If the signal is band-limited and sampled above the Nyquist rate, then it is a theorem of Fourier theory that the ideal interpolation function will be the
Sinc function.
Whew! After all this prelude, we see that some solutions to the interpolation problem can be viewed as simply finding an approximation to the Sinc function, and using that approximation as our interpolation function! We can't use the sinc function itself: it's infinite, with small ripples extending forever. (Conceptually, our interpolation function will be infinite, but its value will be zero everywhere outside the central kernel area.)
Images are NOT band-limited — they contain sharp edges — but it turns out the cubic interpolation method we outline works rather well on many real images.
The Interpolation function — remember that this is ideally an approximation to sinc() — is implicitly a square wave for nearest neighbor interpolation, and a triangle wave for linear interpolation. For the remainder of this post we consider ONLY cubic interpolation, where the interpolation function has width four and looks like a finite approximation to sinc(). Because the very same interpolation function is always used it can be pre-computed, at some granularity, and the convolution filter values come from table look-ups.
So: How is that function derived? I think it's rather cute.
The filter is a spline of four cubic polynomials, but it is symmetric so only two cubics are derived. A cubic ax^3 + bx^2 + cx + d has 4 degrees of freedom; two cubics mean 8 degrees of freedoms, but seven of those freedoms are made to disappear via constraints:
* We want the function to be
continuous — this constraint kills 2 freedoms
* We choose the function to be differentiable everywhere! — this constraint kills 3 freedoms
* We want g(x) = f(j), i.e. the interpolation doesn't change known samples — this constraint kills 2 freedoms.
This leaves 1 degree of freedom I call "sharpness": it effects the magnitude of the side-lobes.
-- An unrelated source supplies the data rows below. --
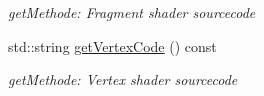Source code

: \begin{DoxyCompactItemize}
\begin{DoxyCompactList}\small\item\em getMethode: Fragment shader sourcecode \item\end{DoxyCompactList}\item 
\hypertarget{class_f2_c_1_1_shader_g_l_a3c44d43812f1308eee2ffef5500bba93}{
std::string \hyperlink{class_f2_c_1_1_shader_g_l_a3c44d43812f1308eee2ffef5500bba93}{getVertexCode} () const }
\label{class_f2_c_1_1_shader_g_l_a3c44d43812f1308eee2ffef5500bba93}

\begin{DoxyCompactList}\small\item\em getMethode: Vertex shader sourcecode \item\end{DoxyCompactList}\end{DoxyCompactItemize}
With the usual parametric formula, the parameter 0.5 is usually used, but in the experiment described below I found that the "sharper" 0.6 worked somewhat better.
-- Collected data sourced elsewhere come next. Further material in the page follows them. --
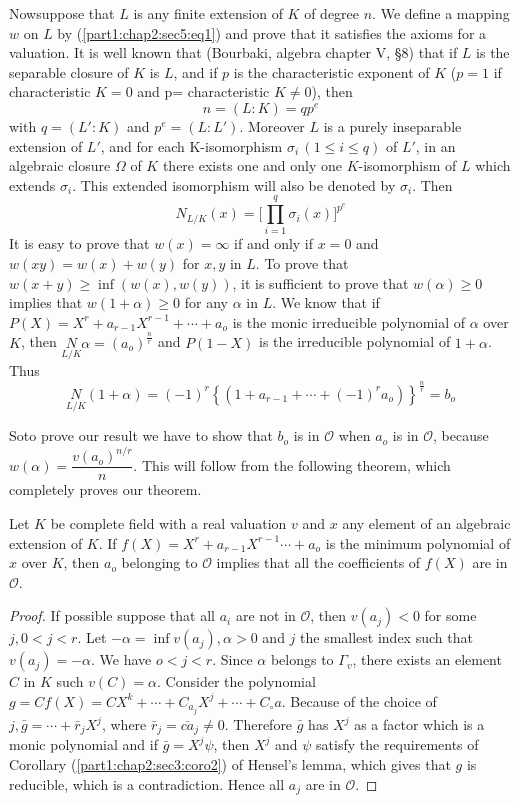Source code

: Now\pageoriginale suppose that $L$ is any finite extension of $K$ of degree $n$. We
define a mapping $w$ on $L$ by (\ref{part1:chap2:sec5:eq1}) and prove that it satisfies the
axioms for a valuation. It is well known that (Bourbaki, algebra
chapter V, \S 8) that if $L$ is the separable closure of $K$ is $L$,
and if $p$ is the characteristic exponent of $K$ (\iec  $p=1$ if
characteristic $K = 0$ and p= characteristic $K \neq 0 $), then 
 $$
n= (L:  K) = q p^e
$$
with $q=(L':  K)$ and $p^e = (L:  L')$. Moreover $L$ is a purely
inseparable extension of $L'$, and for each K-isomorphism $\sigma_i\, (1
\leq i \leq q)$ of $L'$, in an algebraic closure $\Omega$ of $K$ there
exists one and only one $K$-isomorphism of $L$ which extends
$\sigma_i$. This extended isomorphism will also be denoted by
$\sigma_i$. Then 
$$
N_{L/K}(x) =\bigg[\prod\limits^{q}_{i=1} \sigma_i (x) \bigg]^{p^e}
$$
It is easy to prove that $w(x)=\infty$ if and only if $x=0$ and $w(xy)
= w(x) + w(y)$ for $x, y$ in $L$. To prove that $w(x+y) \geq \inf
(w(x), w(y))$, it is sufficient to prove that $w(\alpha ) \geq 0$
implies that $w(1 + \alpha ) \geq 0$ for any $\alpha $ in $L$. We know
that if $P(X) = X^r + a_{r-1}X^{r-1} + \cdots + a_o$ is the monic
irreducible polynomial of $\alpha$ over $K$, then $\underset{L / K} N
\alpha = (a_o)^{\frac{n}{r}}$ and $P(1-X)$ is the irreducible
polynomial of $1+\alpha $. Thus 
$$
\underset{L / K}{N} (1 + \alpha ) = (-1)^r \left\{(1 + a_{r-1} + \cdots +
(-1)^r a_o) \right\}^{\frac {n} {r} } = b_o 
$$

So\pageoriginale to prove our result we have to show that $b_o$ is in
$\mathscr{O}$ 
when $a_o$ is in $\mathscr{O}$, because
$w(\alpha)=\dfrac{v(a_o)^{n/r}}{n}$. This will follow from the
following theorem, which completely proves our theorem. 

\begin{theorem}\label{part1:chap2:sec5:thm2}%
  Let $K$ be complete field with a real valuation $v$ and $x$ any
  element of an algebraic extension of $K$. If $f(X) =X^r
  +a_{r-1}X^{r-1}\cdots+a_o$ is the minimum polynomial of $x$ over
  $K$, then $a_o$ belonging to $\mathscr{O}$ implies that all the
  coefficients of $f(X)$ are in $\mathscr{O}$. 
\end{theorem}

\begin{proof}
  If possible suppose that all $a_i$ are not in $\mathscr{O}$, then
  $v(a_j) < 0$ for some $j, 0 < j < r$. Let $-\alpha = \inf v(a_j),
  \alpha > 0$ and $j$ the smallest index such that $v(a_j) =
  -\alpha$. We have $o < j < r$. Since $\alpha $ belongs to
  $\Gamma_v$, there exists an element $C$ in $K$ such $v(C) =
  \alpha$. Consider the polynomial $g= C f(X) = C X^k+\cdots +C_{a_j}
  X^j + \cdots + C_\circ a$. Because of the choice of $j, \bar{g}=
  \cdots+\bar{r}_j X^j$, where 
  $\bar{r}_j = \bar{ca}_j \neq 0$. Therefore $\bar{g}$ has $X^j$ as a
  factor which is a monic polynomial and if $\bar{g}=X^j \psi$, then
  $X^j$ and $\psi$ satisfy the requirements of Corollary
  (\ref{part1:chap2:sec3:coro2}) of
  Hensel's lemma, which gives that $g$ is reducible, which is a
  contradiction. Hence all $a_j$ are in $\mathscr{O}$. 
\end{proof}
This concludes my explication of cubic interpolation. Raise your hand if this makes any sense at all!
~ ~ ~ ~ ~ ~
Now let's talk about rotating an image. (Or more generally, any affine transform with a rotational component.)
The obvious way to rotate is simply to map the target pixel to a location among the input pixels, extract the 4x4 pixel array near that location, and apply the 4-point interpolation twice, once on an X axis, once on a Y axis. Straightforward ... but there is a problem. Or rather, there was a problem in the olden days when memory was very limited.
With limited memory, we'd like to do the image processing just a few lines at a time, but when rotating by, say, 45 degrees, the input and output images do not line up. We'd have to either hopscotch through the input or hopscotch through the output.
Paeth's clever approach to the rescue! The idea is to replace Rotation with a 3-step process: Shear, Transpose by 90 degrees, Shear again. (Never mind that the Transpose has a similar problem to the hopscotching just mentioned!) This is called Paeth's Two-Shear algorithm.
Much superior, depending on the rotation angle, may be Paeth's Three-Shear algorithm, which has 5 steps: Shear, Transpose by 90 degrees, Shear, Transpose by 90 degrees, Shear. No, I'm too lazy to go into all the details!
Anyway, I did some experiments. I started with a particular image, rotated it a few dozens of times by some arbitrary angles
which summed to a multiple of 360 degrees, and then compared the result with the original image. (I did this three times, using Paeth 2-Shear, Paeth 3-shear and the pristine Rotate.) Paeth 2-shear didn't do well, but with the other techniques the resultant image was very close to the original, despite that it had gone through dozens of interpolations. (It did get a bit blurry with the standard cubic parameter of 0.5, but not with 0.6.) Fun!
I'm pretty sure nobody here cares about, or even reads, these posts of mine; but it's fun for me to recollect and write about some of the things I worked with almost three decades ago!